> _TASK DIRECTIONS_
Your answer is the listing, printed exactly as given.

----------------

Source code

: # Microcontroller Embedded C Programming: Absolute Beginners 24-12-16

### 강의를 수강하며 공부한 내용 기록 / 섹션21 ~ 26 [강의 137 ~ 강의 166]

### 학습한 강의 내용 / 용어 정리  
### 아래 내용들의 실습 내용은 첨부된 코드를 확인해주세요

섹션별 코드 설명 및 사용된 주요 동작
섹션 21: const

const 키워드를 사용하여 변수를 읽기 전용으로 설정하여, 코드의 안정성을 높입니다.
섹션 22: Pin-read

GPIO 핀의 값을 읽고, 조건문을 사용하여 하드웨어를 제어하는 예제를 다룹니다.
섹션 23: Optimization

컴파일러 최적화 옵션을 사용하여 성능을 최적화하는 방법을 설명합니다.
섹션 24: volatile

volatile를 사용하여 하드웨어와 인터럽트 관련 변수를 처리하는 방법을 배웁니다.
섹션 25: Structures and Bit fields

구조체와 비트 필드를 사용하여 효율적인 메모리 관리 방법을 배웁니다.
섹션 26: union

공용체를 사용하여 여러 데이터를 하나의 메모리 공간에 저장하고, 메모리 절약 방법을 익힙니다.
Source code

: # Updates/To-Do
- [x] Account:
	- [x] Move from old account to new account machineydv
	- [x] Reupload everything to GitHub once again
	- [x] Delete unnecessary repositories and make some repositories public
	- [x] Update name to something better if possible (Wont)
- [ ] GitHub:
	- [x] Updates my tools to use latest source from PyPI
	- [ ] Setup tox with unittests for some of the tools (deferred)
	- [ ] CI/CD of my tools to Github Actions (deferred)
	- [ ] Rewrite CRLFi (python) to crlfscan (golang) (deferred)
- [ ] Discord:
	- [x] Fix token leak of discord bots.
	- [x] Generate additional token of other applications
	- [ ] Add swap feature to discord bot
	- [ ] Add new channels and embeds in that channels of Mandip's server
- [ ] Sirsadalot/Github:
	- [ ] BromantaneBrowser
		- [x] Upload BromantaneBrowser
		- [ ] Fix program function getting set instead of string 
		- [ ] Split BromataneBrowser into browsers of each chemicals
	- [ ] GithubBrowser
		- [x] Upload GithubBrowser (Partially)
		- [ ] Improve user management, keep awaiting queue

----------------

> _FINISHED EXERCISE_
Source code

: # Microcontroller Embedded C Programming: Absolute Beginners 24-12-16

### 강의를 수강하며 공부한 내용 기록 / 섹션21 ~ 26 [강의 137 ~ 강의 166]

### 학습한 강의 내용 / 용어 정리  
### 아래 내용들의 실습 내용은 첨부된 코드를 확인해주세요

섹션별 코드 설명 및 사용된 주요 동작
섹션 21: const

const 키워드를 사용하여 변수를 읽기 전용으로 설정하여, 코드의 안정성을 높입니다.
섹션 22: Pin-read

GPIO 핀의 값을 읽고, 조건문을 사용하여 하드웨어를 제어하는 예제를 다룹니다.
섹션 23: Optimization

컴파일러 최적화 옵션을 사용하여 성능을 최적화하는 방법을 설명합니다.
섹션 24: volatile

volatile를 사용하여 하드웨어와 인터럽트 관련 변수를 처리하는 방법을 배웁니다.
섹션 25: Structures and Bit fields

구조체와 비트 필드를 사용하여 효율적인 메모리 관리 방법을 배웁니다.
섹션 26: union

공용체를 사용하여 여러 데이터를 하나의 메모리 공간에 저장하고, 메모리 절약 방법을 익힙니다.
Source code

: # Updates/To-Do
- [x] Account:
	- [x] Move from old account to new account machineydv
	- [x] Reupload everything to GitHub once again
	- [x] Delete unnecessary repositories and make some repositories public
	- [x] Update name to something better if possible (Wont)
- [ ] GitHub:
	- [x] Updates my tools to use latest source from PyPI
	- [ ] Setup tox with unittests for some of the tools (deferred)
	- [ ] CI/CD of my tools to Github Actions (deferred)
	- [ ] Rewrite CRLFi (python) to crlfscan (golang) (deferred)
- [ ] Discord:
	- [x] Fix token leak of discord bots.
	- [x] Generate additional token of other applications
	- [ ] Add swap feature to discord bot
	- [ ] Add new channels and embeds in that channels of Mandip's server
- [ ] Sirsadalot/Github:
	- [ ] BromantaneBrowser
		- [x] Upload BromantaneBrowser
		- [ ] Fix program function getting set instead of string 
		- [ ] Split BromataneBrowser into browsers of each chemicals
	- [ ] GithubBrowser
		- [x] Upload GithubBrowser (Partially)
		- [ ] Improve user management, keep awaiting queue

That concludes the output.